Let us all acknowledge that broadcasting the days since the last bias incident in South Quad Residence Hall was unsuccessful. The tactic resembled a junior high achievement goal: If we can collect $200 in bottle returns for the food drive everyone gets a pizza party! If we can have zero bias incidents in three weeks everyone gets … oh wait … we’re in college.
The question I ask is what is the goal here? Is the goal to change the bigots at Michigan? That would be unrealistic. Is the goal to combat prejudice? That is a stretch. Posters, slogans and banners won’t erase the prejudices of a bigot, but they will make an ignorant teenager stop and think about how their words affect other people. Prejudice isn’t “a swastika on a whiteboard or a friend dropping the word ‘gay’” but ignorance is. The way to combat ignorance is to educate.

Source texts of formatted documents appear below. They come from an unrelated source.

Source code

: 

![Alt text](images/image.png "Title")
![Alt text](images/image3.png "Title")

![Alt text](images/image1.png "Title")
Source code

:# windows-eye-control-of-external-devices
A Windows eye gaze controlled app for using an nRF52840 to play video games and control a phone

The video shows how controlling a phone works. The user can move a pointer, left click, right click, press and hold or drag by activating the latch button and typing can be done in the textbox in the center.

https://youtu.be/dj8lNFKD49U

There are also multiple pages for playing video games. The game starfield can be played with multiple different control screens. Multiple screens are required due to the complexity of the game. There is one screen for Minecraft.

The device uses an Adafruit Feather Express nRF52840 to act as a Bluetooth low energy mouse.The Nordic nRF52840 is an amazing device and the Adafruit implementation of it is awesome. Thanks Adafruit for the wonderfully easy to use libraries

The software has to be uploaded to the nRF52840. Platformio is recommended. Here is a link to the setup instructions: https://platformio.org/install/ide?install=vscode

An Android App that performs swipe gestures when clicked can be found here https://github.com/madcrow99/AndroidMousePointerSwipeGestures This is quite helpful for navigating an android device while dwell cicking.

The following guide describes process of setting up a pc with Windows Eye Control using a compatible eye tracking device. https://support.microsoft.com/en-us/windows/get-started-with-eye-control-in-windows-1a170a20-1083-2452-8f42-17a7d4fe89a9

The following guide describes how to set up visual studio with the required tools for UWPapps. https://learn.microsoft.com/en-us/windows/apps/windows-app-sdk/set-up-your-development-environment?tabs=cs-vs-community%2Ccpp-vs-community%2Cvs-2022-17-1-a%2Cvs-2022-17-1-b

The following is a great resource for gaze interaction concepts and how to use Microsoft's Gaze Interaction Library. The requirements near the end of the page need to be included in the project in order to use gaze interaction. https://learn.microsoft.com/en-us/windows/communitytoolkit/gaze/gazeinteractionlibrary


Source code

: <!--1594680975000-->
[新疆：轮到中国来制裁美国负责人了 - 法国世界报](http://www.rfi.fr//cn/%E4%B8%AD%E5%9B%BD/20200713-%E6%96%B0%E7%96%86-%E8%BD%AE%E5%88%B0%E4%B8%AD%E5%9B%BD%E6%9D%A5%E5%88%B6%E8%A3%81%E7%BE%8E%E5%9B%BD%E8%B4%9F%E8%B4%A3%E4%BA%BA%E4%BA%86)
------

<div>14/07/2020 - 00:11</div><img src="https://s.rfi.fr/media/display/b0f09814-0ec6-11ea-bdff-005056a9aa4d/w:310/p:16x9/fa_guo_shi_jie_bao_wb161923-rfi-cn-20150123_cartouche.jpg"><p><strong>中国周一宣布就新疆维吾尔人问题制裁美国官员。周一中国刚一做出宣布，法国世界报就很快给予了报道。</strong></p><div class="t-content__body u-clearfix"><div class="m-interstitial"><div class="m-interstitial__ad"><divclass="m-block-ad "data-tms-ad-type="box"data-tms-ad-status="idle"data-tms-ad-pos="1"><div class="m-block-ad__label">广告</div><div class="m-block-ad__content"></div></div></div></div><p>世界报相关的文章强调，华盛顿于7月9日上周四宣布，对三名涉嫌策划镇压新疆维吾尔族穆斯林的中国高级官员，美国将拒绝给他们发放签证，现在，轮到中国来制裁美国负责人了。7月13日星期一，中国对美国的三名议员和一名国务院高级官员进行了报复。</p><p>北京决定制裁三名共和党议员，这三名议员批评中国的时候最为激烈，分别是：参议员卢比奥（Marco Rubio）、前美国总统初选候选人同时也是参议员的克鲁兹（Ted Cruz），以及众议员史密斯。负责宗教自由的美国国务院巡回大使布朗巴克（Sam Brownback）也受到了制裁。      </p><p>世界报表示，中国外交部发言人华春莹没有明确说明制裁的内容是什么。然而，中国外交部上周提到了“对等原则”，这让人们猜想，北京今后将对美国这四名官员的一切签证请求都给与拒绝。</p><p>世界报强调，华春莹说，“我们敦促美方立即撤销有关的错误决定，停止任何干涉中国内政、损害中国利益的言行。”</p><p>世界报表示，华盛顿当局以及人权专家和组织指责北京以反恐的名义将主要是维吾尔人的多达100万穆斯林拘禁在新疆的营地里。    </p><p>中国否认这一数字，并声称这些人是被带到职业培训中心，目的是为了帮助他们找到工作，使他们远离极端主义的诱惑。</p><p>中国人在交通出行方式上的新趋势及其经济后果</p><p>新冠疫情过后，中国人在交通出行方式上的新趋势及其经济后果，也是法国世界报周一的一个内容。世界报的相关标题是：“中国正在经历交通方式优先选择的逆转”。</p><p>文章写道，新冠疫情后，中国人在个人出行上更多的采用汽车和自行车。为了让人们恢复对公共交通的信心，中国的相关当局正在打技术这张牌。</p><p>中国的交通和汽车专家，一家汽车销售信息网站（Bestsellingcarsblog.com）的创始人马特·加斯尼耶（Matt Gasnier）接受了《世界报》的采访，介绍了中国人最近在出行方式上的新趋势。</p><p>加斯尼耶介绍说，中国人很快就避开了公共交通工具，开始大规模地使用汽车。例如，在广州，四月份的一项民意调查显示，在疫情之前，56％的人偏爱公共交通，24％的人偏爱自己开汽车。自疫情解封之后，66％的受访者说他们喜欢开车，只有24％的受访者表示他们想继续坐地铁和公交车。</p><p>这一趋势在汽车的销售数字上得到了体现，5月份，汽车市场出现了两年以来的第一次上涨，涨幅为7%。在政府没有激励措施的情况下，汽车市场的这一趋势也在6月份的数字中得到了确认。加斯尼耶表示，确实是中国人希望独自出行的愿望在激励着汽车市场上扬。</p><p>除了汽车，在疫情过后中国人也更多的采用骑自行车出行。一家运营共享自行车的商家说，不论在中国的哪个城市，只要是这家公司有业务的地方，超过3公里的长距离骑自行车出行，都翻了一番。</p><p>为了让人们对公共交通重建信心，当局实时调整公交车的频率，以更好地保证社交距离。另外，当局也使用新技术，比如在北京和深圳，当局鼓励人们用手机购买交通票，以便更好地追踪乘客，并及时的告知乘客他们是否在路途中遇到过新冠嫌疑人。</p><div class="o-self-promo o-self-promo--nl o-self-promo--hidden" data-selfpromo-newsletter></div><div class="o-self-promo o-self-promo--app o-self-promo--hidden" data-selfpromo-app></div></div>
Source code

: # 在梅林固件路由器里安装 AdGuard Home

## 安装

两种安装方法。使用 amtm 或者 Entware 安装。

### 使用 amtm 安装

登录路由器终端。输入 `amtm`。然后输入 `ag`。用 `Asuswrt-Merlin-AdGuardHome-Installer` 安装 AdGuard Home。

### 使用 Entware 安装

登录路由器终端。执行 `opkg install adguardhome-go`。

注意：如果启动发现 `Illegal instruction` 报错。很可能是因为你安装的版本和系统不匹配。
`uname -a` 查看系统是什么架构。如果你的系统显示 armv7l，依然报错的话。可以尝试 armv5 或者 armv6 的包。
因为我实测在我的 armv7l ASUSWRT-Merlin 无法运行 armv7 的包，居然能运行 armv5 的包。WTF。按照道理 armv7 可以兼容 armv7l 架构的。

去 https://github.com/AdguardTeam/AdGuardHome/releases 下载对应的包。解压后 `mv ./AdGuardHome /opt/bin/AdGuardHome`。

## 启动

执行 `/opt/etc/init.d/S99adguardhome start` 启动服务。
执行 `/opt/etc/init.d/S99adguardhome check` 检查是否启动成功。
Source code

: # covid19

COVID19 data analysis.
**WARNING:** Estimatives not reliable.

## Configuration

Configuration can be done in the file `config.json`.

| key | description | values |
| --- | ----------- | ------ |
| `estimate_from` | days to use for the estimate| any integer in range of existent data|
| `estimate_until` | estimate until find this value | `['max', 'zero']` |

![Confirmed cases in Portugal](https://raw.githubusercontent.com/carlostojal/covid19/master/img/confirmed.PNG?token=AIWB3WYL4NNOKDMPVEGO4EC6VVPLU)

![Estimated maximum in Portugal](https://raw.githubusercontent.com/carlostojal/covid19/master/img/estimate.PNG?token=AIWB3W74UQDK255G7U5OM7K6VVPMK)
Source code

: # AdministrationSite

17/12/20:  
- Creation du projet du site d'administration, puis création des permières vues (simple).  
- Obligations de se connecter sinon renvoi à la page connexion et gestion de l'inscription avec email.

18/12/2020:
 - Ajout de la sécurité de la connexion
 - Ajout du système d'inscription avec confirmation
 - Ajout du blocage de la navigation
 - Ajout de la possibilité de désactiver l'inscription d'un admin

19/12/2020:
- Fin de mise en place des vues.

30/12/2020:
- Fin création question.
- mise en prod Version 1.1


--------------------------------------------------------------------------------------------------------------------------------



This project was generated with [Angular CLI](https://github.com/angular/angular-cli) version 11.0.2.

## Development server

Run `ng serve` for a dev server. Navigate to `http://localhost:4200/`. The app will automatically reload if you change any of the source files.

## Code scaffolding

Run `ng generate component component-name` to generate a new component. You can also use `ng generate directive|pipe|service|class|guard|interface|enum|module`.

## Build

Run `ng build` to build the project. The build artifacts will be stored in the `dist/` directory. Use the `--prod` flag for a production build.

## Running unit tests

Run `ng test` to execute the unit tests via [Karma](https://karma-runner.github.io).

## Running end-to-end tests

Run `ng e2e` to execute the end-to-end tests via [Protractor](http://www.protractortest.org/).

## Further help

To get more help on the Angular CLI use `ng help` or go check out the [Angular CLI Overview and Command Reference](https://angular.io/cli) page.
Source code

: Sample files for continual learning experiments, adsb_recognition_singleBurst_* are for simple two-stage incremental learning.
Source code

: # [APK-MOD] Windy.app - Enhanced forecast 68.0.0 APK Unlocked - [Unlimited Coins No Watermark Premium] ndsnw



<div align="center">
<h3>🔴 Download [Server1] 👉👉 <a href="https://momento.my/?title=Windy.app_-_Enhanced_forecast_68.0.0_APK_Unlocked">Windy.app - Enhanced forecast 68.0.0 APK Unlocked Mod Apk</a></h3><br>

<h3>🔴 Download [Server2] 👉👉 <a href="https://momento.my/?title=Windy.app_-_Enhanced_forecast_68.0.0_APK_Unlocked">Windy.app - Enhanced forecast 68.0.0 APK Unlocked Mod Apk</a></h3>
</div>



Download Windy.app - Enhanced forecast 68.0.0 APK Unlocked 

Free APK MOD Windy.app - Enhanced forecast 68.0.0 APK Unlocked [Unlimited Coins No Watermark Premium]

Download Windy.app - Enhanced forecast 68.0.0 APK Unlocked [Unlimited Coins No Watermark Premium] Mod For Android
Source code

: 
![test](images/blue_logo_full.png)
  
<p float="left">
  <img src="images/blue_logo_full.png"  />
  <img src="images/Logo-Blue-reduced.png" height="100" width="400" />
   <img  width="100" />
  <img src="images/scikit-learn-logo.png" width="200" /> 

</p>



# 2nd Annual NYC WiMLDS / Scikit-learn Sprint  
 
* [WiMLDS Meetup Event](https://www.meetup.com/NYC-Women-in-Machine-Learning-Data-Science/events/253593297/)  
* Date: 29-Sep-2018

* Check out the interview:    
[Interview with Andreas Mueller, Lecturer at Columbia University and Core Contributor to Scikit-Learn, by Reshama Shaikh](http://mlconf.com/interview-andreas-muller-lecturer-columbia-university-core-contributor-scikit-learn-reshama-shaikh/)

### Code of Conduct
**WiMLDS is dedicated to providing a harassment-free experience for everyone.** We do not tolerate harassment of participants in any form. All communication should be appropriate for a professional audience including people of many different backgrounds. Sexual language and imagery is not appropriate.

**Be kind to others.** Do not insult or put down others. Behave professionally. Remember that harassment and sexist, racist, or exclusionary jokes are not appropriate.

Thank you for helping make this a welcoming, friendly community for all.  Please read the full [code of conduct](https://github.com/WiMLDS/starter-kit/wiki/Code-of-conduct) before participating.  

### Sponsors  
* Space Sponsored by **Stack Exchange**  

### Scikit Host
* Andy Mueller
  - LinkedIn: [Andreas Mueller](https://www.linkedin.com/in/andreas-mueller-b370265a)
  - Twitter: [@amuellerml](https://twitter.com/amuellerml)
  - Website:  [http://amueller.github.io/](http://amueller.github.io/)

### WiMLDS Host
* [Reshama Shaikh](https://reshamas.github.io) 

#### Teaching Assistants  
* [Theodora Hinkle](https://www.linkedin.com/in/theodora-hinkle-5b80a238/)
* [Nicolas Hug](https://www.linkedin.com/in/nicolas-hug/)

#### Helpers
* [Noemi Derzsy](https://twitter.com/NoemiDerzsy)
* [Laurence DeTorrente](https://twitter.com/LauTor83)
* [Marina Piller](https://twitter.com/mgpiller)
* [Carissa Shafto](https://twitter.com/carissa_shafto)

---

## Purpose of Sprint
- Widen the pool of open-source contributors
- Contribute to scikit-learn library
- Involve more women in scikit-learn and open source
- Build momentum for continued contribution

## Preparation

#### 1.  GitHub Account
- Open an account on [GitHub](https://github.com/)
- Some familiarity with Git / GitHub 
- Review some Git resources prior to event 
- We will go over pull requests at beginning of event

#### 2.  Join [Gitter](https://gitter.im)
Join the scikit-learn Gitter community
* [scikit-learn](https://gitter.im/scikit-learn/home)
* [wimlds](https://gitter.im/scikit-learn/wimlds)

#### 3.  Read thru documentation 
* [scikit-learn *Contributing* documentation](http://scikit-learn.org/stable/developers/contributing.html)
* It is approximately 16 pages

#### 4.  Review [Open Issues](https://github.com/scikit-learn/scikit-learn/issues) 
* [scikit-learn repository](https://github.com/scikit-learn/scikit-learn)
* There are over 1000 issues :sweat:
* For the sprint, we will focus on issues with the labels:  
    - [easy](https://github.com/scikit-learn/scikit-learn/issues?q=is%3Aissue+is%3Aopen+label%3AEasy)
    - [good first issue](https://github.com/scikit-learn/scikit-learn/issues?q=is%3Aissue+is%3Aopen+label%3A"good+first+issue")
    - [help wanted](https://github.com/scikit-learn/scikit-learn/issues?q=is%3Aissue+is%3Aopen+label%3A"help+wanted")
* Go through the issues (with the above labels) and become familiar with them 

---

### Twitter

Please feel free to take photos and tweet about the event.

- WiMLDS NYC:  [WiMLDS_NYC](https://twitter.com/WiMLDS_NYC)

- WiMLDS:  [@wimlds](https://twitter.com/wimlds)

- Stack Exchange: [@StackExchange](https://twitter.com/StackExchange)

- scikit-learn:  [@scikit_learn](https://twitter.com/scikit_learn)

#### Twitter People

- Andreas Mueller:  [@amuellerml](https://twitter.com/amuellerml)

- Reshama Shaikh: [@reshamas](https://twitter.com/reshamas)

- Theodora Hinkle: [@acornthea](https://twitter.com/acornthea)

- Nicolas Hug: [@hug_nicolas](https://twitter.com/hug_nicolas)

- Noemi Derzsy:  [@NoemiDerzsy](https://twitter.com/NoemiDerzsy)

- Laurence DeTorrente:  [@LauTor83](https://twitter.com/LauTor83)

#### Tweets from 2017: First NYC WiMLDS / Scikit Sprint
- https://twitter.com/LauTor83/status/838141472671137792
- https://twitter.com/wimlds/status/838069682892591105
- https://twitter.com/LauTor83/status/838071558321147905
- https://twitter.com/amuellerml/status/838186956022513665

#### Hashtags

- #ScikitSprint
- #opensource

A bigot will look at those posters and shrug it off. An ignorant teenager will look at those posters and think, “Hey, I use that language, and it has become a habit that I need to stop.” If one out of every 50 students who are exposed to those posters stop and think about their language, I would consider the campaign successful. The goal of the Residents Hall Council’s anti-bias campaign should be to educate. It’s that simple.
A campus committee isn’t going to solve prejudice on Michigan’s campus. But I shudder to think of what would happen if every campaign decided it was better to do nothing than try something, no matter how small. If the best we have to offer is clever T-shirts and good intentions, then by all means, bring on the slogans.